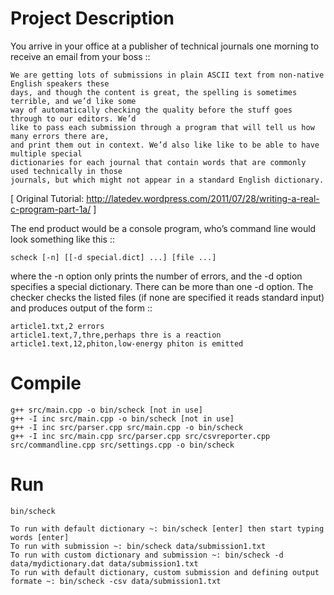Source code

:Project Description
======
You arrive in your office at a publisher of technical journals one morning to receive an email from your boss ::

	We are getting lots of submissions in plain ASCII text from non-native English speakers these 
	days, and though the content is great, the spelling is sometimes terrible, and we’d like some 
	way of automatically checking the quality before the stuff goes through to our editors. We’d 
	like to pass each submission through a program that will tell us how many errors there are, 
	and print them out in context. We’d also like like to be able to have multiple special 
	dictionaries for each journal that contain words that are commonly used technically in those 
	journals, but which might not appear in a standard English dictionary.

[ Original Tutorial: http://latedev.wordpress.com/2011/07/28/writing-a-real-c-program-part-1a/ ]

The end product would be a console program, who’s command line would look something like this :: 
	
	scheck [-n] [[-d special.dict] ...] [file ...]

where the -n option only prints the number of errors, and the -d option specifies a special dictionary. There can be more than one -d option. The checker checks the listed files (if none are specified it reads standard input) and produces output of the form ::
	
	article1.txt,2 errors
	article1.text,7,thre,perhaps thre is a reaction 
	article1.text,12,phiton,low-energy phiton is emitted

Compile
======

	g++ src/main.cpp -o bin/scheck [not in use]
	g++ -I inc src/main.cpp -o bin/scheck [not in use]
	g++ -I inc src/parser.cpp src/main.cpp -o bin/scheck
	g++ -I inc src/main.cpp src/parser.cpp src/csvreporter.cpp src/commandline.cpp src/settings.cpp -o bin/scheck

Run
======

	bin/scheck

	To run with default dictionary ~: bin/scheck [enter] then start typing words [enter]
	To run with submission ~: bin/scheck data/submission1.txt
	To run with custom dictionary and submission ~: bin/scheck -d data/mydictionary.dat data/submission1.txt
	To run with default dictionary, custom submission and defining output formate ~: bin/scheck -csv data/submission1.txt
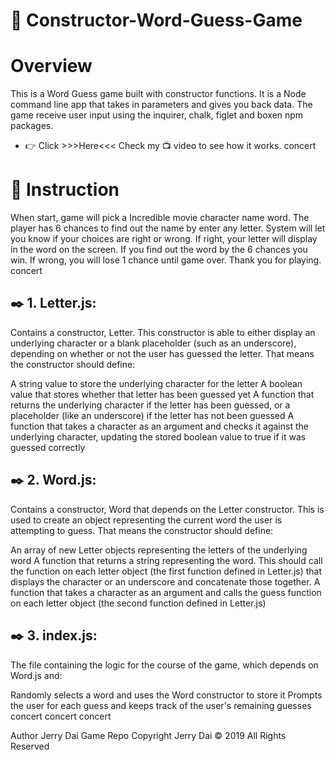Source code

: # 📖 Constructor-Word-Guess-Game
# Overview
This is a Word Guess game built with constructor functions. It is a Node command line app that takes in parameters and gives you back data. The game receive user input using the inquirer, chalk, figlet and boxen npm packages.

* 👉 Click >>>Here<<< Check my 📺 video to see how it works.
concert

# 📓 Instruction
When start, game will pick a Incredible movie character name word. 
The player has 6 chances to find out the name by enter any letter.
System will let you know if your choices are right or wrong. 
If right, your letter will display in the word on the screen.
If you find out the word by the 6 chances you win. 
If wrong, you will lose 1 chance until game over. Thank you for playing.
concert

## ✒️ 1. Letter.js:
Contains a constructor, Letter. This constructor is able to either display an underlying character or a blank placeholder (such as an underscore), depending on whether or not the user has guessed the letter. That means the constructor should define:

A string value to store the underlying character for the letter
A boolean value that stores whether that letter has been guessed yet
A function that returns the underlying character if the letter has been guessed, or a placeholder (like an underscore) if the letter has not been guessed
A function that takes a character as an argument and checks it against the underlying character, updating the stored boolean value to true if it was guessed correctly
## ✒️ 2. Word.js:
Contains a constructor, Word that depends on the Letter constructor. This is used to create an object representing the current word the user is attempting to guess. That means the constructor should define:

An array of new Letter objects representing the letters of the underlying word
A function that returns a string representing the word. This should call the function on each letter object (the first function defined in Letter.js) that displays the character or an underscore and concatenate those together.
A function that takes a character as an argument and calls the guess function on each letter object (the second function defined in Letter.js)
## ✒️ 3. index.js:
The file containing the logic for the course of the game, which depends on Word.js and:

Randomly selects a word and uses the Word constructor to store it
Prompts the user for each guess and keeps track of the user's remaining guesses
concert concert concert

Author
Jerry Dai
Game Repo
Copyright
Jerry Dai © 2019 All Rights Reserved
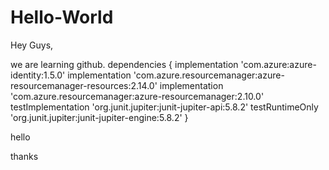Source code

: # Hello-World


Hey Guys,

we are learning github.
dependencies {
    implementation 'com.azure:azure-identity:1.5.0'
    implementation 'com.azure.resourcemanager:azure-resourcemanager-resources:2.14.0'
    implementation 'com.azure.resourcemanager:azure-resourcemanager:2.10.0'
    testImplementation 'org.junit.jupiter:junit-jupiter-api:5.8.2'
    testRuntimeOnly 'org.junit.jupiter:junit-jupiter-engine:5.8.2'
}



hello 

























thanks 
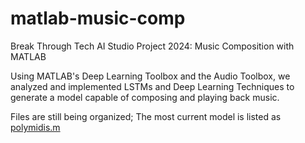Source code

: # matlab-music-comp
Break Through Tech AI Studio Project 2024: Music Composition with MATLAB

Using MATLAB's Deep Learning Toolbox and the Audio Toolbox, we analyzed and implemented LSTMs and Deep Learning Techniques to generate a model capable of composing and playing back music. 

Files are still being organized; The most current model is listed as [polymidis.m](https://github.com/MATLAB-Music-Composition/matlab-music-comp/blob/main/polymidis.m)
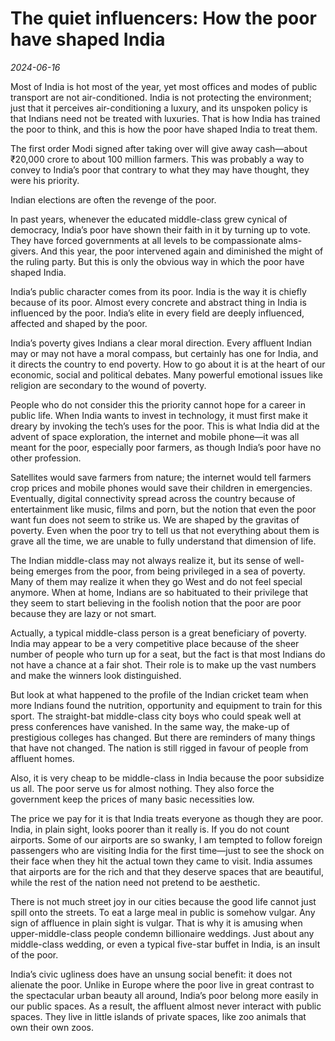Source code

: # The quiet influencers: How the poor have shaped India

*2024-06-16*

Most of India is hot most of the year, yet most offices and modes of
public transport are not air-conditioned. India is not protecting the
environment; just that it perceives air-conditioning a luxury, and its
unspoken policy is that Indians need not be treated with luxuries. That
is how India has trained the poor to think, and this is how the poor
have shaped India to treat them.

The first order Modi signed after taking over will give away cash—about
<span class="webrupee">₹</span>20,000 crore to about 100 million
farmers. This was probably a way to convey to India’s poor that contrary
to what they may have thought, they were his priority.

Indian elections are often the revenge of the poor.

In past years, whenever the educated middle-class grew cynical of
democracy, India’s poor have shown their faith in it by turning up to
vote. They have forced governments at all levels to be compassionate
alms-givers. And this year, the poor intervened again and diminished the
might of the ruling party. But this is only the obvious way in which the
poor have shaped India.

India’s public character comes from its poor. India is the way it is
chiefly because of its poor. Almost every concrete and abstract thing in
India is influenced by the poor. India’s elite in every field are deeply
influenced, affected and shaped by the poor.

India’s poverty gives Indians a clear moral direction. Every affluent
Indian may or may not have a moral compass, but certainly has one for
India, and it directs the country to end poverty. How to go about it is
at the heart of our economic, social and political debates. Many
powerful emotional issues like religion are secondary to the wound of
poverty. 

People who do not consider this the priority cannot hope for a career in
public life. When India wants to invest in technology, it must first
make it dreary by invoking the tech’s uses for the poor. This is what
India did at the advent of space exploration, the internet and mobile
phone—it was all meant for the poor, especially poor farmers, as though
India’s poor have no other profession. 

Satellites would save farmers from nature; the internet would tell
farmers crop prices and mobile phones would save their children in
emergencies. Eventually, digital connectivity spread across the country
because of entertainment like music, films and porn, but the notion that
even the poor want fun does not seem to strike us. We are shaped by the
gravitas of poverty. Even when the poor try to tell us that not
everything about them is grave all the time, we are unable to fully
understand that dimension of life.

The Indian middle-class may not always realize it, but its sense of
well-being emerges from the poor, from being privileged in a sea of
poverty. Many of them may realize it when they go West and do not feel
special anymore. When at home, Indians are so habituated to their
privilege that they seem to start believing in the foolish notion that
the poor are poor because they are lazy or not smart. 

Actually, a typical middle-class person is a great beneficiary of
poverty. India may appear to be a very competitive place because of the
sheer number of people who turn up for a seat, but the fact is that most
Indians do not have a chance at a fair shot. Their role is to make up
the vast numbers and make the winners look distinguished.

But look at what happened to the profile of the Indian cricket team when
more Indians found the nutrition, opportunity and equipment to train for
this sport. The straight-bat middle-class city boys who could speak well
at press conferences have vanished. In the same way, the make-up of
prestigious colleges has changed. But there are reminders of many things
that have not changed. The nation is still rigged in favour of people
from affluent homes.

Also, it is very cheap to be middle-class in India because the poor
subsidize us all. The poor serve us for almost nothing. They also force
the government keep the prices of many basic necessities low.

The price we pay for it is that India treats everyone as though they are
poor. India, in plain sight, looks poorer than it really is. If you do
not count airports. Some of our airports are so swanky, I am tempted to
follow foreign passengers who are visiting India for the first time—just
to see the shock on their face when they hit the actual town they came
to visit. India assumes that airports are for the rich and that they
deserve spaces that are beautiful, while the rest of the nation need not
pretend to be aesthetic.

There is not much street joy in our cities because the good life cannot
just spill onto the streets. To eat a large meal in public is somehow
vulgar. Any sign of affluence in plain sight is vulgar. That is why it
is amusing when upper-middle-class people condemn billionaire weddings.
Just about any middle-class wedding, or even a typical five-star buffet
in India, is an insult of the poor.

India’s civic ugliness does have an unsung social benefit: it does not
alienate the poor. Unlike in Europe where the poor live in great
contrast to the spectacular urban beauty all around, India’s poor belong
more easily in our public spaces. As a result, the affluent almost never
interact with public spaces. They live in little islands of private
spaces, like zoo animals that own their own zoos.
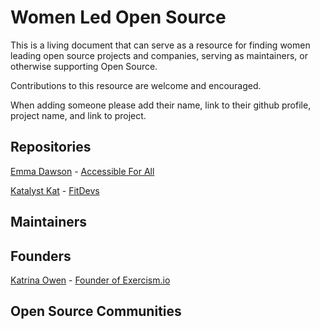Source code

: # Women Led Open Source

This is a living document that can serve as a resource for finding women leading open source projects and companies, serving as maintainers, or otherwise supporting Open Source.

Contributions to this resource are welcome and encouraged. 

When adding someone please add their name, link to their github profile, project name, and link to project.


## Repositories

[Emma Dawson](https://github.com/EmmaDawsonDev) - [Accessible For All](https://github.com/AccessibleForAll/AccessibleWebDev)

[Katalyst Kat](https://github.com/katalystkat) - [FitDevs](https://github.com/FitDevs-withKat/Fitness-Accountability)

## Maintainers

## Founders

[Katrina Owen](https://github.com/kytrinyx) - [Founder of Exercism.io](https://github.com/exercism)

## Open Source Communities
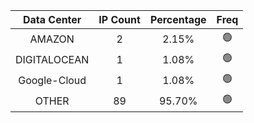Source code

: | Data Center | IP Count | Percentage | Freq |
|:------------:|:--------:|:-----------:|:-----:|
| AMAZON | 2 | 2.15% | 🟢 |
| DIGITALOCEAN | 1 | 1.08% | 🟢 |
| Google-Cloud | 1 | 1.08% | 🟢 |
| OTHER | 89 | 95.70% | 🟢 |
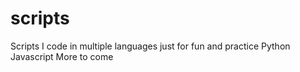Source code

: # scripts
Scripts I code in multiple languages just for fun and practice
Python
Javascript
More to come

⁂

■ YOUR OBJECTIVE: Your job is to return all lines above that hold the word "means".

■ SOLVED EXERCISE:
Contains a constructor, Letter. This constructor is able to either display an underlying character or a blank placeholder (such as an underscore), depending on whether or not the user has guessed the letter. That means the constructor should define:
Contains a constructor, Word that depends on the Letter constructor. This is used to create an object representing the current word the user is attempting to guess. That means the constructor should define:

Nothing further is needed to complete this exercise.